Aaron Hicks hit an early solo home run, before the Yankees fell behind 2-1. But starter, Luis Severino kept the Yankees in the game, going seven strong innings while allowing the two runs on just five hits with one walk and eleven strikeouts. For Severino, the struggles of last season, especially early, faded into distant memory on Thursday.
And the same can be said for Aaron Hicks, another Yankee who struggled mightily in 2016. Hicks' two run home run in the 7th inning turned out to be the game winner. Hicks, with all three RBI's joins Severino as the two stars of the game. And the bullpen of Betances and Chapman did their job as well.
So through all the injuries and player struggles. the Yankees have won four in a row and are above .500 for the first time this season. Next up on this current home stand are the Cardinals followed by the White Sox.
Let's keep this going.
Cardinals Come to the Bronx This Weekend
Since the 1964 World Series, the St Louis Cardinals have made only one trip to the Bronx, and that was for interleague play, June 13-15, 2003. The Yankees swept the series. The Friday June 13th game marked a double milestone in the career of then Yankee, Roger Clemens. Clemens recorded his 300th career win and 4000th career strikeout in the very same game. The Cardinals did not perform well in any of the games and their lone hitting star might have been a player familiar in the Bronx. Tino Martinez homered twice in one game in a losing effort for the Cardinals. The Yankees have played the Cardinals perhaps less than any other National League team in interleague play, sporting a 3-0 record at home and a 3-3 record at St Louis.

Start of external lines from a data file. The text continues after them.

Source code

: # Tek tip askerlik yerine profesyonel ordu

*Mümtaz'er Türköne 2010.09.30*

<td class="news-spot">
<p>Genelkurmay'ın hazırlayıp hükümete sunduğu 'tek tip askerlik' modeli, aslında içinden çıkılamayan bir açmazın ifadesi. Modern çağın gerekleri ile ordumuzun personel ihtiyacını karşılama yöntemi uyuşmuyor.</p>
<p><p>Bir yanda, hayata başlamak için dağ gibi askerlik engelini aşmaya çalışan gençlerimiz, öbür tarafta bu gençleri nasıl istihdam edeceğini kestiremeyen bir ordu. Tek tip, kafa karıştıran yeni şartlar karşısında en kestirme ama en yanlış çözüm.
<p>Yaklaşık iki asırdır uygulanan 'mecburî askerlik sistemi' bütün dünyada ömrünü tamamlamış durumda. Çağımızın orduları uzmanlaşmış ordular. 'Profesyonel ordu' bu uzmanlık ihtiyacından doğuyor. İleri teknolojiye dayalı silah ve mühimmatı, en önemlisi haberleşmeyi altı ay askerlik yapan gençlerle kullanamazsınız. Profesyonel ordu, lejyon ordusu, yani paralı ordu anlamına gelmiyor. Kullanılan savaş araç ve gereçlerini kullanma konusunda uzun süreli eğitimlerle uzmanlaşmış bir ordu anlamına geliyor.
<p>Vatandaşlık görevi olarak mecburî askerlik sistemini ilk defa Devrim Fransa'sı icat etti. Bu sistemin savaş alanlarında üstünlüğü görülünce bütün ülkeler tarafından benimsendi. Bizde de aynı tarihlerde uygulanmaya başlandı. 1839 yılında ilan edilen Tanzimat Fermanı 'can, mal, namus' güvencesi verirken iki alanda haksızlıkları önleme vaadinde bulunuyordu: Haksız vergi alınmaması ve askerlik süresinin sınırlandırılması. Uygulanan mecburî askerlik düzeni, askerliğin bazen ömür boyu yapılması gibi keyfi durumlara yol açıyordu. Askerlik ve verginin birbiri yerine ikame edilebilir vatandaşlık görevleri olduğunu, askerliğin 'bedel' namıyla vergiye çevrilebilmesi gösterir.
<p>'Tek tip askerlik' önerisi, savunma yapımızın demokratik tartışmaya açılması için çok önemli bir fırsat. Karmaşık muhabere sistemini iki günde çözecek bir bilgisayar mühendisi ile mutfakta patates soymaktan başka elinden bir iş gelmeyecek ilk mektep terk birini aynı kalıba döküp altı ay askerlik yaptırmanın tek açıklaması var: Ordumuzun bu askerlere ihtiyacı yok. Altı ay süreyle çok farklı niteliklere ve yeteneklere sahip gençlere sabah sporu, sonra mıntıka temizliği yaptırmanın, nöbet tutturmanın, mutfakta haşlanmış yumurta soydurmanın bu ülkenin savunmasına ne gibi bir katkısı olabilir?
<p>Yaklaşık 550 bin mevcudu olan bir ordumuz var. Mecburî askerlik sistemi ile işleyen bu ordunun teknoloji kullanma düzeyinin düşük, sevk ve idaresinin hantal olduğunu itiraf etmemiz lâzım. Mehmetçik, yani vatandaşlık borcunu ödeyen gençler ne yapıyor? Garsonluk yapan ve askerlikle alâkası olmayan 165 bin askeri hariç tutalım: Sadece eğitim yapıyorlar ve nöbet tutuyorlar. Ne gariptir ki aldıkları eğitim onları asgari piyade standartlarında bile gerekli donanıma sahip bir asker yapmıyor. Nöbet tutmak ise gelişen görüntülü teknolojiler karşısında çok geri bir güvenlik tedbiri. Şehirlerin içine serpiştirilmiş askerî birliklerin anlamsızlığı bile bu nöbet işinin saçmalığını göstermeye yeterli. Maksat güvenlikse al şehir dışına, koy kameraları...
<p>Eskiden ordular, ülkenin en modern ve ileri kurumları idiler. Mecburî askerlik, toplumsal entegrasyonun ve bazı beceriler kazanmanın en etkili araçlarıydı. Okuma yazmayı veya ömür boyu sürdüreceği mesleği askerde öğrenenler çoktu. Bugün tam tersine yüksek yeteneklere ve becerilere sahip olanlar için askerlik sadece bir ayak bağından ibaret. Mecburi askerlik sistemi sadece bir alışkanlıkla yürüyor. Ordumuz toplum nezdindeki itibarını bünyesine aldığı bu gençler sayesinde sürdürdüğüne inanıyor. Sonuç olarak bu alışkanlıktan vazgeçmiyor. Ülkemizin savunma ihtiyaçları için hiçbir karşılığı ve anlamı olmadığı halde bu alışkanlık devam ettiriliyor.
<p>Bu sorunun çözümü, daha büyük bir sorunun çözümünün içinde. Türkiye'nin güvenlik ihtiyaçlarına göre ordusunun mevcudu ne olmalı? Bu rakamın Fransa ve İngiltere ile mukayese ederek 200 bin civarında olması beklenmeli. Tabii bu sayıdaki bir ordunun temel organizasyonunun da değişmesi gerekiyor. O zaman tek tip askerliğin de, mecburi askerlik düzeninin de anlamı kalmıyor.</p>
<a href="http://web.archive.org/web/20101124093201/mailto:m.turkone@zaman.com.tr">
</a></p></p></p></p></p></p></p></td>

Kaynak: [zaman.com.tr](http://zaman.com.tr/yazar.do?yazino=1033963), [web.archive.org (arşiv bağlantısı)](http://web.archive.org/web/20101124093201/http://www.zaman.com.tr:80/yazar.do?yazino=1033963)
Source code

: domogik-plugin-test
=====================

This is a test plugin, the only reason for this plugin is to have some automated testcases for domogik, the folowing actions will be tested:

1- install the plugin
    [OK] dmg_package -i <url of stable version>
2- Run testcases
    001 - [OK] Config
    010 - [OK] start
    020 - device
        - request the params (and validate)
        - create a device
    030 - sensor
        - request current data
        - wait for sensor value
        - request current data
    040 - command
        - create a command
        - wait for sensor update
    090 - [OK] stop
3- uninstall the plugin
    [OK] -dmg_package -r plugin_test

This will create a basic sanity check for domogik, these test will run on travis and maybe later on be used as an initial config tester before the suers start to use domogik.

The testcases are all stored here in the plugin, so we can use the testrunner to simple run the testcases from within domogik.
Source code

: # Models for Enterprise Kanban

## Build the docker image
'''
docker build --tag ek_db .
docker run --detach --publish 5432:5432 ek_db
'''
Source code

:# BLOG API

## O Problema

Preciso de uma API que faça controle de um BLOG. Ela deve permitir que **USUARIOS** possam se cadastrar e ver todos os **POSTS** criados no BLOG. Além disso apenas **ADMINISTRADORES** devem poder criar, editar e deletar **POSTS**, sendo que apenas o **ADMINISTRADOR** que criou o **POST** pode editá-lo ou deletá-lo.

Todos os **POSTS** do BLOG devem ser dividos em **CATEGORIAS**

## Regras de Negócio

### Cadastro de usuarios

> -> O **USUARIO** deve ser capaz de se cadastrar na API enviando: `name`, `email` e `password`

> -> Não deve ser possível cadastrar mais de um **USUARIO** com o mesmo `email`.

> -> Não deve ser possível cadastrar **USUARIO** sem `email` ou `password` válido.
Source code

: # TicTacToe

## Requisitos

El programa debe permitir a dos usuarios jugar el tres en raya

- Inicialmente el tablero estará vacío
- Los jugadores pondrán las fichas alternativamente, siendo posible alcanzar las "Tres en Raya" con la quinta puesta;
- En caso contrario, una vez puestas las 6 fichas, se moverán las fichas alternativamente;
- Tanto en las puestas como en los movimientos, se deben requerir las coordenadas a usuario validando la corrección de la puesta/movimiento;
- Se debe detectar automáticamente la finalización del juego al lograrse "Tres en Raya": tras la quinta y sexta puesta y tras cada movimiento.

St Louis has not played well so far this season, with a 3-6 record in their first nine games. Even though they play in the same division as the Cubs, the Cardinals are considered contenders in the NL Central race. There will not be as much intrigue as in 2003 with the Clemens milestones, but Saturday is Jackie Robinson Day around baseball and all teams will wear number 42 in his memory. Robinson's debut was 70 years ago Saturday. Michael Pineda is scheduled to pitch the Sunday game, which will be televised nationally on ESPN Sunday Night Baseball, the first of several Sunday night games involving the Yankees this season. The Yankees usually don't fare well in Sunday night games. Hopefully they can reverse that trend in 2017.